### Work task
Each line below from the one containing "9. Recetas de" through the one containing "y realizar búsquedas." should be output exactly as it stands, and no other line should appear.

### Data

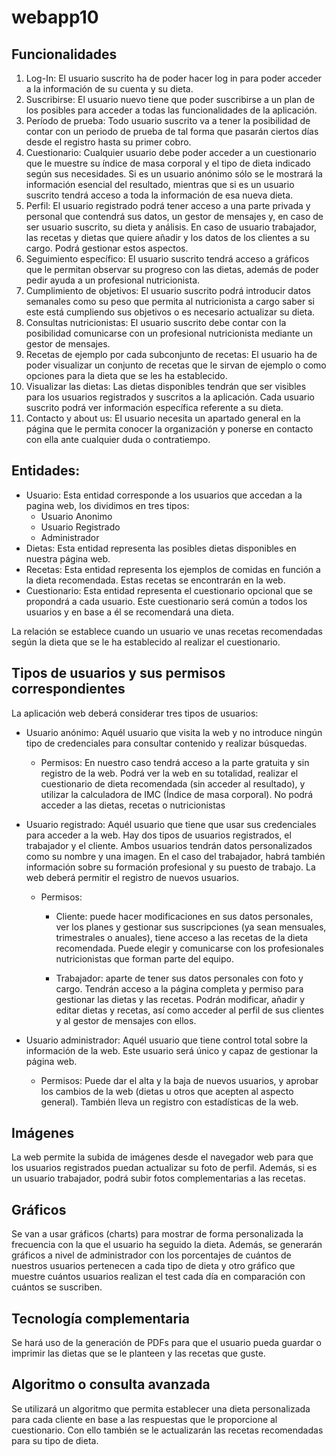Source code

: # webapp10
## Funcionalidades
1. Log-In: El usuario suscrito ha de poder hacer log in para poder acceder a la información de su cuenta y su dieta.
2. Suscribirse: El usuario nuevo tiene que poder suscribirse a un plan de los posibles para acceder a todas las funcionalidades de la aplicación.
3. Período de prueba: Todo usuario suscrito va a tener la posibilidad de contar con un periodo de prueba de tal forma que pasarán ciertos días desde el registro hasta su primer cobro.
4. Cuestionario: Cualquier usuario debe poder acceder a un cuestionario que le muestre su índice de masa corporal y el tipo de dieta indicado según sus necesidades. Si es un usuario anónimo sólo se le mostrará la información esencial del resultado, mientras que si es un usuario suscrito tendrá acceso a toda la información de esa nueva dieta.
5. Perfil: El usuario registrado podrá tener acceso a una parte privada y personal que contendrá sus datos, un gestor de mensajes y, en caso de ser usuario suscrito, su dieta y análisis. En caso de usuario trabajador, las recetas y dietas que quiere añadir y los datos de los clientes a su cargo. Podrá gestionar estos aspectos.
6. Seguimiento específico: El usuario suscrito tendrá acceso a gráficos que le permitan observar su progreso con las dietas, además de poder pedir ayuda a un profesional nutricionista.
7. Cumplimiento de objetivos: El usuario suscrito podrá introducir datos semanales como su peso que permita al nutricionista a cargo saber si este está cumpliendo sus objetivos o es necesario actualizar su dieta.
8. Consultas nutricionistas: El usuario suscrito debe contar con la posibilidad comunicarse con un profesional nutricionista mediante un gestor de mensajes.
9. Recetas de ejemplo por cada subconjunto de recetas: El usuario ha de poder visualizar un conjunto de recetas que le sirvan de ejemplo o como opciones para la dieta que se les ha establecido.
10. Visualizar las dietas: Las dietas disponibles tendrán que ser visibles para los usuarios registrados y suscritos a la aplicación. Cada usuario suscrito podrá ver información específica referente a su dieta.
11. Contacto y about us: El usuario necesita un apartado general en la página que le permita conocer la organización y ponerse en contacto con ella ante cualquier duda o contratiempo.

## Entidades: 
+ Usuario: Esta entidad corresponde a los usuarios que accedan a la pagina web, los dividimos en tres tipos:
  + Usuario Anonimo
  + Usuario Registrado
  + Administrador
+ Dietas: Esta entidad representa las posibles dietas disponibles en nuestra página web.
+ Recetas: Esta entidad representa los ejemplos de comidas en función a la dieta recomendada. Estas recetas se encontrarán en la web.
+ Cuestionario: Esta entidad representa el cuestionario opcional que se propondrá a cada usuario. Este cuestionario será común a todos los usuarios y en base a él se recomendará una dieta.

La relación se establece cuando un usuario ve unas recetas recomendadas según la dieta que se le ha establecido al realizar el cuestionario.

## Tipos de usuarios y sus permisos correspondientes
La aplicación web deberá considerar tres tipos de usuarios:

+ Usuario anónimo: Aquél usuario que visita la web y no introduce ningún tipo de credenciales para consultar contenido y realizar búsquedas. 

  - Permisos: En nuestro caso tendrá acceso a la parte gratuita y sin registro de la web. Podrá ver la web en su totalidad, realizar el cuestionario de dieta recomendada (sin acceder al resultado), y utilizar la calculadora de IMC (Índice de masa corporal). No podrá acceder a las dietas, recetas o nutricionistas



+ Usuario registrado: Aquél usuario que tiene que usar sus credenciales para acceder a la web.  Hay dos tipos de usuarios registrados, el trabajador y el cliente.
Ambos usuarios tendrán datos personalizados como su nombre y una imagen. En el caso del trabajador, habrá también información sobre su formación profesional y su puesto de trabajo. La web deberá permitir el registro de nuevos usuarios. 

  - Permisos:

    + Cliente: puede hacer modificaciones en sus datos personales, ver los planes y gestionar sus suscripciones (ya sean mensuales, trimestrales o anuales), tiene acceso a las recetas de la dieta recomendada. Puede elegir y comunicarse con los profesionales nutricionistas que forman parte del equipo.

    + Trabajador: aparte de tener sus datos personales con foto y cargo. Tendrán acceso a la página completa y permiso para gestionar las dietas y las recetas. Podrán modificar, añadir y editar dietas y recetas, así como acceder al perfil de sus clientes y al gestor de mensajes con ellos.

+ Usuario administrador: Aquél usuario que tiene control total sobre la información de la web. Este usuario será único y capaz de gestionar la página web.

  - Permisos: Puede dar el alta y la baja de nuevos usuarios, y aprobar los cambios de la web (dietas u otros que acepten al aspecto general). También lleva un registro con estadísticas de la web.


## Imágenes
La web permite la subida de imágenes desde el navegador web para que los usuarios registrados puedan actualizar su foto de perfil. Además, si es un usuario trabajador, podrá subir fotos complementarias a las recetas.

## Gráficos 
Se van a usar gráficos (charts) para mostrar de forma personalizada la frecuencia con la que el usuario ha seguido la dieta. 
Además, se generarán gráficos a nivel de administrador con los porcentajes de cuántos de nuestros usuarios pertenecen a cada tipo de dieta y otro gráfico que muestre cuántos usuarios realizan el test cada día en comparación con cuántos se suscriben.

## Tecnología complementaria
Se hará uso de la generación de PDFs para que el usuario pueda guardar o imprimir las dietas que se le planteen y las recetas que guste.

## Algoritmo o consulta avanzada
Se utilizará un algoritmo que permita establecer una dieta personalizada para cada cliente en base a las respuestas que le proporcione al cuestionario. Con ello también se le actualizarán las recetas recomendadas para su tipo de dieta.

### Answer box
9. Recetas de ejemplo por cada subconjunto de recetas: El usuario ha de poder visualizar un conjunto de recetas que le sirvan de ejemplo o como opciones para la dieta que se les ha establecido.
10. Visualizar las dietas: Las dietas disponibles tendrán que ser visibles para los usuarios registrados y suscritos a la aplicación. Cada usuario suscrito podrá ver información específica referente a su dieta.
11. Contacto y about us: El usuario necesita un apartado general en la página que le permita conocer la organización y ponerse en contacto con ella ante cualquier duda o contratiempo.

## Entidades: 
+ Usuario: Esta entidad corresponde a los usuarios que accedan a la pagina web, los dividimos en tres tipos:
  + Usuario Anonimo
  + Usuario Registrado
  + Administrador
+ Dietas: Esta entidad representa las posibles dietas disponibles en nuestra página web.
+ Recetas: Esta entidad representa los ejemplos de comidas en función a la dieta recomendada. Estas recetas se encontrarán en la web.
+ Cuestionario: Esta entidad representa el cuestionario opcional que se propondrá a cada usuario. Este cuestionario será común a todos los usuarios y en base a él se recomendará una dieta.

La relación se establece cuando un usuario ve unas recetas recomendadas según la dieta que se le ha establecido al realizar el cuestionario.

## Tipos de usuarios y sus permisos correspondientes
La aplicación web deberá considerar tres tipos de usuarios:

+ Usuario anónimo: Aquél usuario que visita la web y no introduce ningún tipo de credenciales para consultar contenido y realizar búsquedas. 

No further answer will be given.